Exercise - Read the material below. Count the lines containing "without" and give that count alone.

Records supplied -
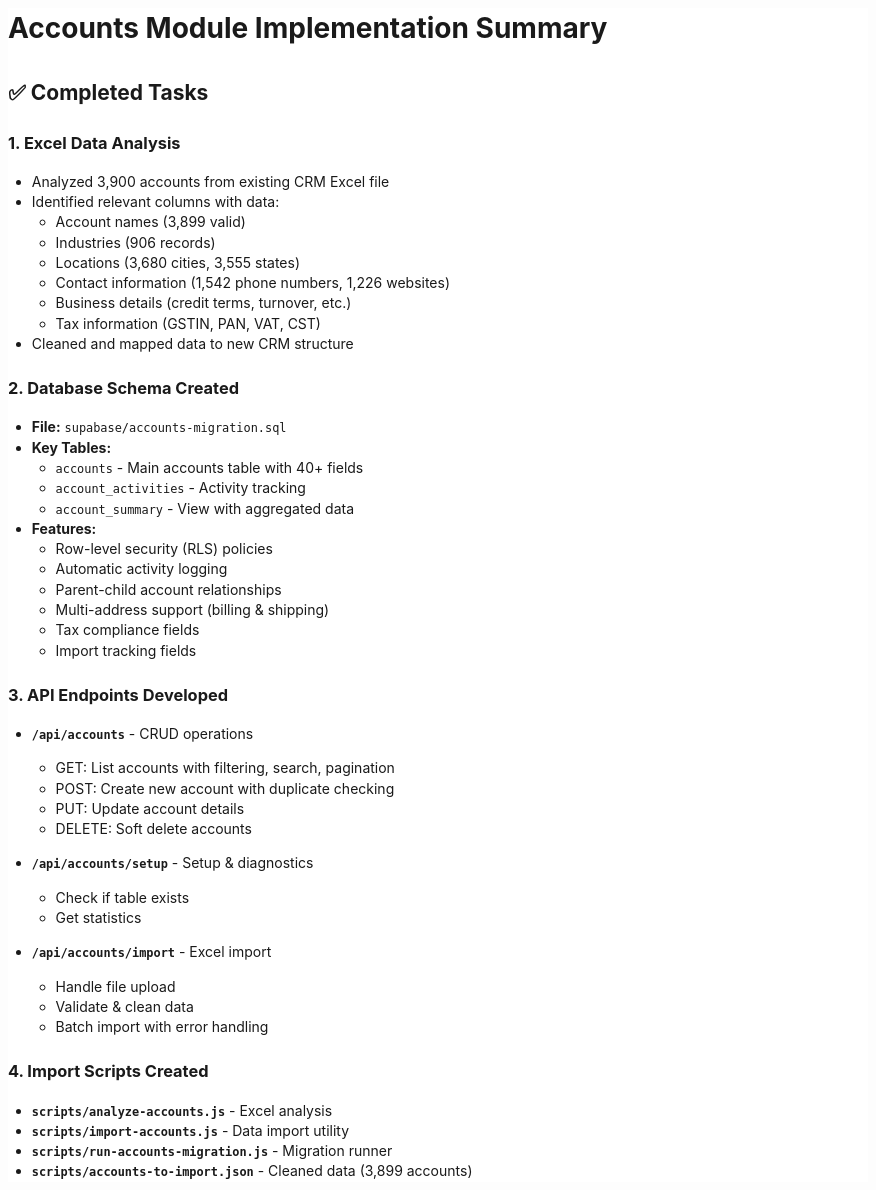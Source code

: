 # Accounts Module Implementation Summary

## ✅ **Completed Tasks**

### 1. **Excel Data Analysis**
- Analyzed 3,900 accounts from existing CRM Excel file
- Identified relevant columns with data:
  - Account names (3,899 valid)
  - Industries (906 records)
  - Locations (3,680 cities, 3,555 states)
  - Contact information (1,542 phone numbers, 1,226 websites)
  - Business details (credit terms, turnover, etc.)
  - Tax information (GSTIN, PAN, VAT, CST)
- Cleaned and mapped data to new CRM structure

### 2. **Database Schema Created**
- **File:** `supabase/accounts-migration.sql`
- **Key Tables:**
  - `accounts` - Main accounts table with 40+ fields
  - `account_activities` - Activity tracking
  - `account_summary` - View with aggregated data
- **Features:**
  - Row-level security (RLS) policies
  - Automatic activity logging
  - Parent-child account relationships
  - Multi-address support (billing & shipping)
  - Tax compliance fields
  - Import tracking fields

### 3. **API Endpoints Developed**
- **`/api/accounts`** - CRUD operations
  - GET: List accounts with filtering, search, pagination
  - POST: Create new account with duplicate checking
  - PUT: Update account details
  - DELETE: Soft delete accounts
  
- **`/api/accounts/setup`** - Setup & diagnostics
  - Check if table exists
  - Get statistics
  
- **`/api/accounts/import`** - Excel import
  - Handle file upload
  - Validate & clean data
  - Batch import with error handling

### 4. **Import Scripts Created**
- **`scripts/analyze-accounts.js`** - Excel analysis
- **`scripts/import-accounts.js`** - Data import utility
- **`scripts/run-accounts-migration.js`** - Migration runner
- **`scripts/accounts-to-import.json`** - Cleaned data (3,899 accounts)
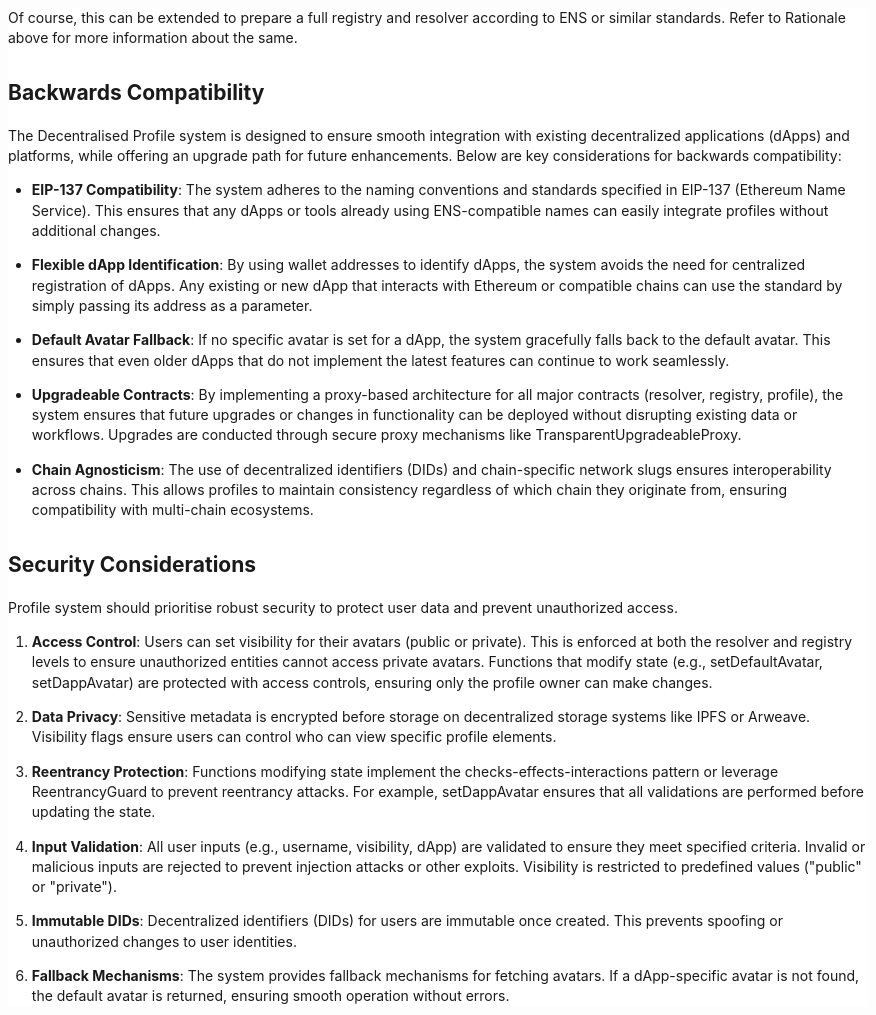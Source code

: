 Of course, this can be extended to prepare a full registry and resolver according to ENS or similar standards. Refer to Rationale above for more information about the same.

## Backwards Compatibility

The Decentralised Profile system is designed to ensure smooth integration with existing decentralized applications (dApps) and platforms, while offering an upgrade path for future enhancements. Below are key considerations for backwards compatibility:

- **EIP-137 Compatibility**: The system adheres to the naming conventions and standards specified in EIP-137 (Ethereum Name Service). This ensures that any dApps or tools already using ENS-compatible names can easily integrate profiles without additional changes.

- **Flexible dApp Identification**: By using wallet addresses to identify dApps, the system avoids the need for centralized registration of dApps. Any existing or new dApp that interacts with Ethereum or compatible chains can use the standard by simply passing its address as a parameter.

- **Default Avatar Fallback**: If no specific avatar is set for a dApp, the system gracefully falls back to the default avatar. This ensures that even older dApps that do not implement the latest features can continue to work seamlessly.

- **Upgradeable Contracts**: By implementing a proxy-based architecture for all major contracts (resolver, registry, profile), the system ensures that future upgrades or changes in functionality can be deployed without disrupting existing data or workflows. Upgrades are conducted through secure proxy mechanisms like TransparentUpgradeableProxy.

- **Chain Agnosticism**: The use of decentralized identifiers (DIDs) and chain-specific network slugs ensures interoperability across chains. This allows profiles to maintain consistency regardless of which chain they originate from, ensuring compatibility with multi-chain ecosystems.

## Security Considerations

Profile system should prioritise robust security to protect user data and prevent unauthorized access.

1. **Access Control**: Users can set visibility for their avatars (public or private). This is enforced at both the resolver and registry levels to ensure unauthorized entities cannot access private avatars. Functions that modify state (e.g., setDefaultAvatar, setDappAvatar) are protected with access controls, ensuring only the profile owner can make changes.

2. **Data Privacy**: Sensitive metadata is encrypted before storage on decentralized storage systems like IPFS or Arweave. Visibility flags ensure users can control who can view specific profile elements.

3. **Reentrancy Protection**: Functions modifying state implement the checks-effects-interactions pattern or leverage ReentrancyGuard to prevent reentrancy attacks. For example, setDappAvatar ensures that all validations are performed before updating the state.

4. **Input Validation**: All user inputs (e.g., username, visibility, dApp) are validated to ensure they meet specified criteria. Invalid or malicious inputs are rejected to prevent injection attacks or other exploits. Visibility is restricted to predefined values ("public" or "private").

5. **Immutable DIDs**: Decentralized identifiers (DIDs) for users are immutable once created. This prevents spoofing or unauthorized changes to user identities.

6. **Fallback Mechanisms**: The system provides fallback mechanisms for fetching avatars. If a dApp-specific avatar is not found, the default avatar is returned, ensuring smooth operation without errors.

Your response - 3